In 1915-16 there appeared posthumously in the Revue Archéologique a very remarkable series of articles on "Les Fallacieux Détours du Labyrinthe" by a brilliant young French archaeologist, M. Robert de Launay, who was killed on the field of honour at Neuville-St.-Vaast in May 1915. The articles are characterised by great boldness and enthusiasm and show a wide range of knowledge, but it is probable that, if the author had lived, mature consideration would have led him to modify some of his conclusions. This is the most recent work of importance on the subject, though the new work by Sir A. Evans mentioned above contains much interesting and valuable information on certain aspects.

In the following chapters an attempt is made to set forth, as readably as may be, an account of the various devices in which the labyrinth-idea has been embodied, to indicate where examples may be found, to give some notion of the speculations which have been made regarding their origins, and to consider the possibilities of the idea from the point of view of amusement and recreation.

The earliest labyrinths of which mention is made by the classic writers are those of Egypt and Crete, and we shall find it convenient to consider these first of all. We will then notice the other labyrinths alluded to by the writers of antiquity, and pass on to a consideration of labyrinthine designs introduced by way of ornament or symbolism in various objects of later classic art. We shall see that the labyrinth-idea was adopted and developed by the Christian Church in the Middle Ages, and will note its progress as a medium of horticultural embellishment. It will be interesting to examine the mathematical principles,

p. 5

such as they are, which underlie the construction or solution of mazes, also to see in what a number of ways these principles may be applied.

We shall find that our inquiry will bring us into contact with a greater variety of subjects than one would at first be inclined to imagine, and that labyrinths and mazes need not by any means be considered as exclusively a concern of archaeologists and children.

Incidentally we may help to rescue from threatened oblivion a certain class of native antiquities, small and diminishing in number, but surely worth sufficient attention to ensure their preservation, namely, the turf-labyrinths.

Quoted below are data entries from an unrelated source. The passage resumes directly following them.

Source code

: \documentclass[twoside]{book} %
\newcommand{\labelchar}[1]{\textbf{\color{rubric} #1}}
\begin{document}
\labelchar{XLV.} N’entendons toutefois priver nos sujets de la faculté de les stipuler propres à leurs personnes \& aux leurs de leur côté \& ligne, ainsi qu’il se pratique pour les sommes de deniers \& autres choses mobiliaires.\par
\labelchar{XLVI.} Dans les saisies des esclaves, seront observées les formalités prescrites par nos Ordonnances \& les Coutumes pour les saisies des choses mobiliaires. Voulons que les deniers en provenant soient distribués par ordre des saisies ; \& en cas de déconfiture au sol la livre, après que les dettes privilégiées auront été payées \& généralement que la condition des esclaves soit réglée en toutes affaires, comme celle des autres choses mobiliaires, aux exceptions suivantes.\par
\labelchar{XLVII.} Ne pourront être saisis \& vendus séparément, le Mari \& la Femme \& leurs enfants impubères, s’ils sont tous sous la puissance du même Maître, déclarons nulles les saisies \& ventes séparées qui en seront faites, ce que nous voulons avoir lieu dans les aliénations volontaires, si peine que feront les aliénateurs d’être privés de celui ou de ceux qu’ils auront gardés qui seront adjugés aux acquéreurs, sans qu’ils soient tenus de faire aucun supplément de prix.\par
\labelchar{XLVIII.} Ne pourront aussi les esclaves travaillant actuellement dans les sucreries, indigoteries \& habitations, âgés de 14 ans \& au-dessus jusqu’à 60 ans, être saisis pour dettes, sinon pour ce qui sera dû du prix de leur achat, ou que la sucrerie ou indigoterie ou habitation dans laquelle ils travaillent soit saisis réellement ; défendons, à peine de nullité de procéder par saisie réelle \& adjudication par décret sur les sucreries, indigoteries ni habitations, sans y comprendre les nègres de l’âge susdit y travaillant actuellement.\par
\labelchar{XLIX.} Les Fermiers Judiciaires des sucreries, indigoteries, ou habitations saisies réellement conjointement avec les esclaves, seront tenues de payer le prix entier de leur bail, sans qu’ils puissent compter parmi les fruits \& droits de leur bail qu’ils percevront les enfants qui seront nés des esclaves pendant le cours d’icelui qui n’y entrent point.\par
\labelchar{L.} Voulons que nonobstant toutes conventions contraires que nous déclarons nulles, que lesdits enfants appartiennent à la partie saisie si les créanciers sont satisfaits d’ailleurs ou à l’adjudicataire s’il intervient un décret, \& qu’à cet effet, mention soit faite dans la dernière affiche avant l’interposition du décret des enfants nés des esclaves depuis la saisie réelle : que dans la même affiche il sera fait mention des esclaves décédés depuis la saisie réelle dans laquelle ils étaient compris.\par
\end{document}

As to the actual origin and primary purpose of these devices we cannot be dogmatic on the evidence before us, and herein, perhaps, lies a good deal of their charm. When we can classify and date with precision any object which is not of a utilitarian nature we relegate it at once to our mental museum, and a museum is only too apt to become an oubliette. But when there is a considerable margin for speculation, or, as we usually say, a certain amount of "mystery" in the case, we are more likely to find pleasure in rehandling it, looking at it from different points of view and wondering about it. Let us grant, by all means, that there are quite sufficient unsolved riddles in nature and life without raising up artificial mysteries. Let us even admit that when evidence is available (which, by the way, is not the same thing as existent) it is better to settle a question straight away than to leave it open to further argument. At the same time, let us not be too hasty in accepting speculations, however shrewd, as proved facts. Antiquarian books should naturally be as free as possible from actual misstatements, but they have lost all their charm when they become collections of bald dogmatic statements or mere descriptive catalogues.